Task for the records below: please retype exactly and only the lines from the first through the one with "#### Parameters", with every picture omitted.
>>>
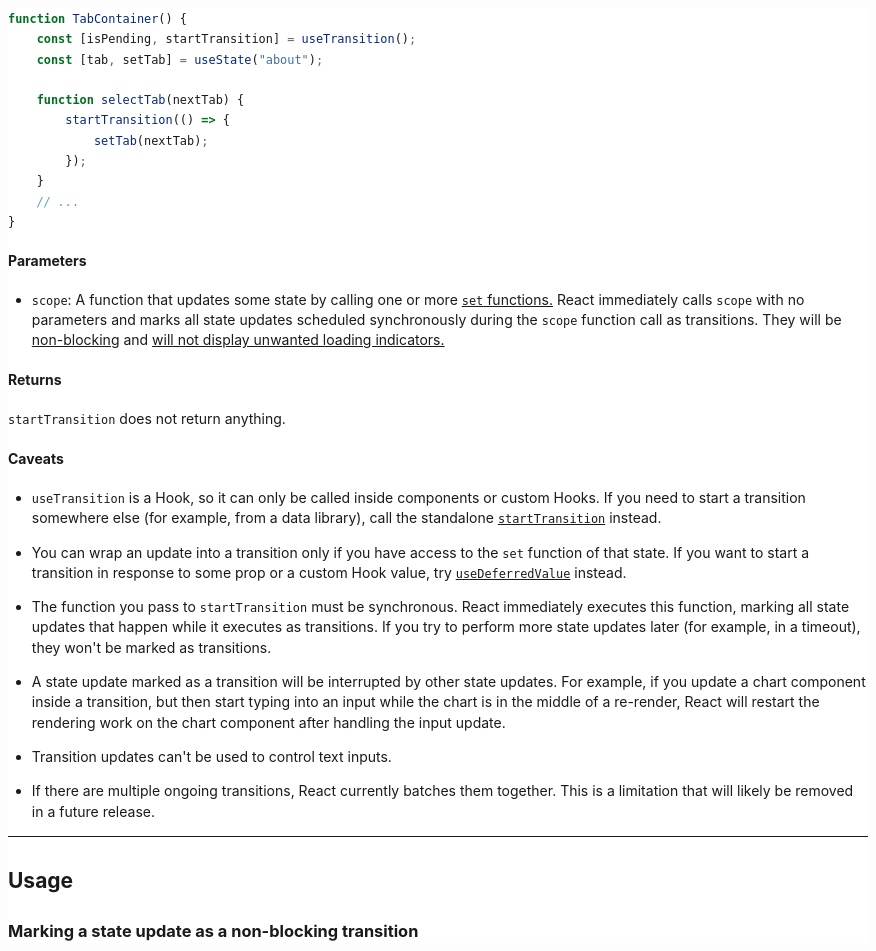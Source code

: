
 ```js
function TabContainer() {
	const [isPending, startTransition] = useTransition();
	const [tab, setTab] = useState("about");

	function selectTab(nextTab) {
		startTransition(() => {
			setTab(nextTab);
		});
	}
	// ...
}
```

#### Parameters

-   `scope`: A function that updates some state by calling one or more [`set` functions.](/reference/react/useState#setstate) React immediately calls `scope` with no parameters and marks all state updates scheduled synchronously during the `scope` function call as transitions. They will be [non-blocking](#marking-a-state-update-as-a-non-blocking-transition) and [will not display unwanted loading indicators.](#preventing-unwanted-loading-indicators)

#### Returns

`startTransition` does not return anything.

#### Caveats

-   `useTransition` is a Hook, so it can only be called inside components or custom Hooks. If you need to start a transition somewhere else (for example, from a data library), call the standalone [`startTransition`](/reference/react/startTransition) instead.

-   You can wrap an update into a transition only if you have access to the `set` function of that state. If you want to start a transition in response to some prop or a custom Hook value, try [`useDeferredValue`](/reference/react/useDeferredValue) instead.

-   The function you pass to `startTransition` must be synchronous. React immediately executes this function, marking all state updates that happen while it executes as transitions. If you try to perform more state updates later (for example, in a timeout), they won't be marked as transitions.

-   A state update marked as a transition will be interrupted by other state updates. For example, if you update a chart component inside a transition, but then start typing into an input while the chart is in the middle of a re-render, React will restart the rendering work on the chart component after handling the input update.

-   Transition updates can't be used to control text inputs.

-   If there are multiple ongoing transitions, React currently batches them together. This is a limitation that will likely be removed in a future release.

---

## Usage

### Marking a state update as a non-blocking transition
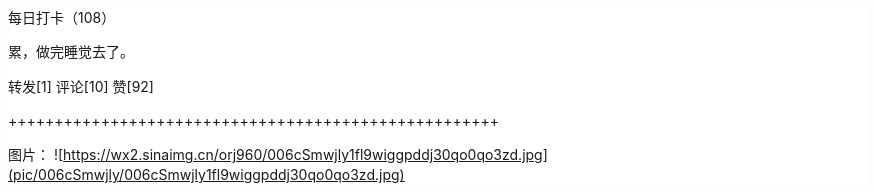 每日打卡（108）

累，做完睡觉去了。 ​​​

转发[1]  评论[10]  赞[92] 

+++++++++++++++++++++++++++++++++++++++++++++++++++++

图片：
![https://wx2.sinaimg.cn/orj960/006cSmwjly1fl9wiggpddj30qo0qo3zd.jpg](pic/006cSmwjly/006cSmwjly1fl9wiggpddj30qo0qo3zd.jpg)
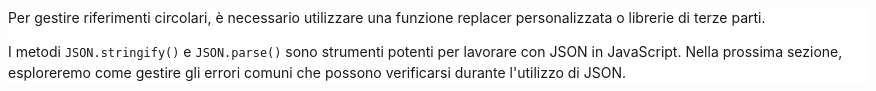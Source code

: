 Per gestire riferimenti circolari, è necessario utilizzare una funzione replacer personalizzata o librerie di terze parti.

I metodi `JSON.stringify()` e `JSON.parse()` sono strumenti potenti per lavorare con JSON in JavaScript. Nella prossima sezione, esploreremo come gestire gli errori comuni che possono verificarsi durante l'utilizzo di JSON.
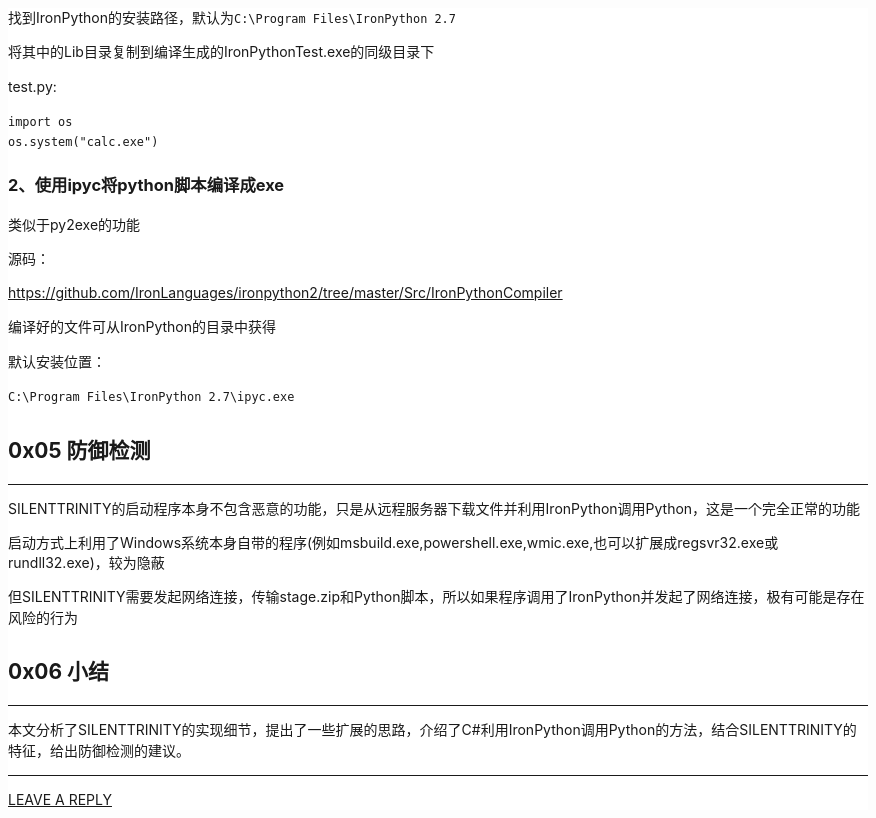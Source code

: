 找到IronPython的安装路径，默认为`C:\Program Files\IronPython 2.7`

将其中的Lib目录复制到编译生成的IronPythonTest.exe的同级目录下

test.py:

```
import os
os.system("calc.exe")
```

### 2、使用ipyc将python脚本编译成exe

类似于py2exe的功能

源码：

https://github.com/IronLanguages/ironpython2/tree/master/Src/IronPythonCompiler

编译好的文件可从IronPython的目录中获得

默认安装位置：

```
C:\Program Files\IronPython 2.7\ipyc.exe
```

## 0x05 防御检测
---

SILENTTRINITY的启动程序本身不包含恶意的功能，只是从远程服务器下载文件并利用IronPython调用Python，这是一个完全正常的功能

启动方式上利用了Windows系统本身自带的程序(例如msbuild.exe,powershell.exe,wmic.exe,也可以扩展成regsvr32.exe或rundll32.exe)，较为隐蔽

但SILENTTRINITY需要发起网络连接，传输stage.zip和Python脚本，所以如果程序调用了IronPython并发起了网络连接，极有可能是存在风险的行为

## 0x06 小结
---

本文分析了SILENTTRINITY的实现细节，提出了一些扩展的思路，介绍了C#利用IronPython调用Python的方法，结合SILENTTRINITY的特征，给出防御检测的建议。



---


[LEAVE A REPLY](https://github.com/3gstudent/feedback/issues/new)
<<<
#### TASK RESPONSE:
Source code

:
 ```js
function TabContainer() {
	const [isPending, startTransition] = useTransition();
	const [tab, setTab] = useState("about");

	function selectTab(nextTab) {
		startTransition(() => {
			setTab(nextTab);
		});
	}
	// ...
}
```

#### Parameters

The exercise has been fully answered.